Among the historical figures named on the list are former presidents George Washington, Thomas Jefferson, James Monroe, Andrew Jackson, William Henry Harrison, John Tyler, Zachary Taylor and Woodrow Wilson. The list also includes Founding Fathers Benjamin Franklin and George Mason, inventor Alexander Graham Bell and composer of the national anthem Francis Scott Key.
Jefferson Field, named for Thomas Jefferson, is among assets the committee recommends “using existing District government processes” to rename. So is Franklin School, named for Benjamin Franklin.
It recommends the Federal government “remove, relocate, or contextualize” several very famous tourist attractions, including the Washington Monument, the Jefferson Memorial and the Benjamin Franklin Statue.
Some were baffled over the report. “Hey D.C.—they’re not your monuments to rename or remove,” tweeted Arkansas GOP Sen.
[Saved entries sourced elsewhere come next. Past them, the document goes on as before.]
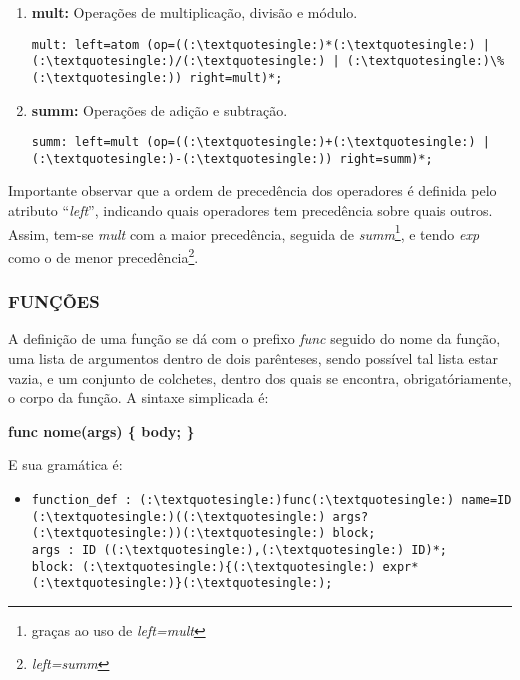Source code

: \begin{itemize}
\begin{enumerate}
                \item \textbf{mult:} Operações de multiplicação, divisão e módulo.
                    \begin{lstlisting}
mult: left=atom (op=((:\textquotesingle:)*(:\textquotesingle:) | (:\textquotesingle:)/(:\textquotesingle:) | (:\textquotesingle:)\%(:\textquotesingle:)) right=mult)*;
                    \end{lstlisting}

                \item \textbf{summ:} Operações de adição e subtração.
                    \begin{lstlisting}
summ: left=mult (op=((:\textquotesingle:)+(:\textquotesingle:) | (:\textquotesingle:)-(:\textquotesingle:)) right=summ)*;
                    \end{lstlisting}
            \end{enumerate}

            Importante observar que a ordem de precedência dos operadores é definida pelo atributo ``\textit{left}'', indicando quais operadores tem precedência sobre quais outros. Assim, tem-se \textit{mult} com a maior precedência, seguida de \textit{summ}\footnote{graças ao uso de \textit{left=mult}}, e tendo \textit{exp} como o de menor precedência\footnote{\textit{left=summ}}.

        \subsubsection{\normalsize FUNÇÕES}
            A definição de uma função se dá com o prefixo \textit{func} seguido do nome da função, uma lista de argumentos dentro de dois parênteses, sendo possível tal lista estar vazia, e um conjunto de colchetes, dentro dos quais se encontra, obrigatóriamente, o corpo da função. A sintaxe simplicada é:

            \textbf{func nome(args) \{
                body;
            \}}

            E sua gramática é:
            \begin{itemize}
            \item[ ]
            \begin{lstlisting}
function_def : (:\textquotesingle:)func(:\textquotesingle:) name=ID (:\textquotesingle:)((:\textquotesingle:) args? (:\textquotesingle:))(:\textquotesingle:) block;
args : ID ((:\textquotesingle:),(:\textquotesingle:) ID)*;
block: (:\textquotesingle:){(:\textquotesingle:) expr* (:\textquotesingle:)}(:\textquotesingle:);            
            \end{lstlisting}
            \end{itemize}


\end{itemize}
Tom Cotton. “They’re America’s monuments.”
“I'm not even sure what relocating the Washington Monument would entail,” tweeted White House aide Alyssa Farah.
Interior Secretary David Bernhardt, who would oversee any change or removal on federal property, made it clear that nothing would be happening during his tenure in office.
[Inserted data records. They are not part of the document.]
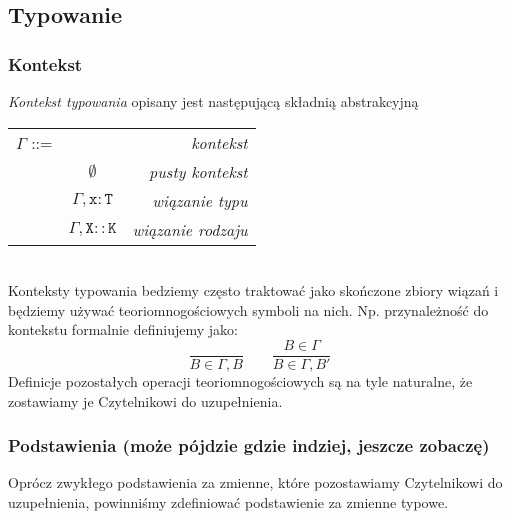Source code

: \documentclass[11pt,leqno]{article}
\begin{document}
\subsection{Typowanie}

\subsubsection{Kontekst}

\emph{Kontekst typowania} opisany jest następującą składnią abstrakcyjną \\

\begin{tabular}{ | l c r | }
	\hline
	$\mathtt{\Gamma}$ ::= & & \textit{kontekst}\\
	& $\mathtt{\emptyset}$ & \textit{pusty kontekst} \\
	& $\mathtt{\Gamma,x:T}$& \textit{wiązanie typu} \\ 
	& $\mathtt{\Gamma,X::K}$& \textit{wiązanie rodzaju} \\ 
	\hline
\end{tabular} \\
	
Konteksty typowania bedziemy często traktować jako skończone zbiory wiązań i będziemy
używać teoriomnogościowych symboli na nich. Np. przynależność do kontekstu formalnie
definiujemy jako:
\[
	\frac{}{B \in \Gamma,B}
	\qquad
	\frac{B \in \Gamma}{B \in \Gamma,B'}
\]
Definicje pozostałych operacji teoriomnogościowych są na tyle naturalne, że zostawiamy
je Czytelnikowi do uzupełnienia.


\subsubsection{Podstawienia (może pójdzie gdzie indziej, jeszcze zobaczę)}
Oprócz zwykłego podstawienia za zmienne, które pozostawiamy Czytelnikowi do uzupełnienia, powinniśmy zdefiniować podstawienie za zmienne typowe.
\end{document}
"Not on my watch. Never going to happen," he tweeted in response to Bowser.
While some of the historic figures have been criticized for decades – such as Jefferson, Jackson and explorer Christopher Columbus – others have more recently come under scrutiny amid the protests over racial injustice and police brutality.
Washington, a slave owner and the country’s first president, has become the subject of discussion with committee recommending changing the Washington Monument and George Washington University considering changing the school's nickname, the Colonials. Franklin, who owned slaves early in his life but later came out against the practice and founded the Pennsylvania Society for Promoting the Abolition of Slavery in 1774, is a new addition to the list and the committee recommended a statute of his likeness be taken down.
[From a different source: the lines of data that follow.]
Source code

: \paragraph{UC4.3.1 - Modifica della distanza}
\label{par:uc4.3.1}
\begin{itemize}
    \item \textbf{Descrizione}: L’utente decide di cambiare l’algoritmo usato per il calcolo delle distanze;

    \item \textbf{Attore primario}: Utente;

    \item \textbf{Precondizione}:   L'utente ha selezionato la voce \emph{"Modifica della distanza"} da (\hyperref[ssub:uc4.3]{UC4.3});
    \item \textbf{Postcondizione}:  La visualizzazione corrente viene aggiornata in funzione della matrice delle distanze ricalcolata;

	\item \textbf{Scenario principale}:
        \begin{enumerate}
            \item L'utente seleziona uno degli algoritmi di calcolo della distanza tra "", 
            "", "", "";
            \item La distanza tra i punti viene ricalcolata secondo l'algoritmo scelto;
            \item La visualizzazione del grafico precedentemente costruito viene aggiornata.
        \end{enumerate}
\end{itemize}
“We believe strongly that all District of Columbia owned public spaces, facilities and commemorative works should only honor those individuals who exemplified those values such as equity, opportunity and diversity that DC residents hold dear,” the committee’s chairs wrote in a letter introducing their report.
The committee said it took into account five factors when making a decision whether something should be renamed or taken down: did the honoree participate in slavery, was the honoree involved in systematic racism, did the person support oppression, was the person involved in a supremacist agenda, and did the honoree violate the city’s human rights law.
While the committee’s report is lengthy, it is hardly the end of the debate over whether to rename or remove the monuments and buildings. A number of the statues and monuments sit on federal government property and out of the jurisdiction to rename.
Also, for Bowser to officially change the name of a public space, she must first get the approval of the city council.
Bowser set up the committee back in June amid the widespread protests across the country that came in the wake of the death of George Floyd, a Black man who died while being detained by a Minneapolis police officer. At the time, Bowser specifically mentioned changing the name of Woodrow Wilson High School given the former president’s checkered history when it came to race relations.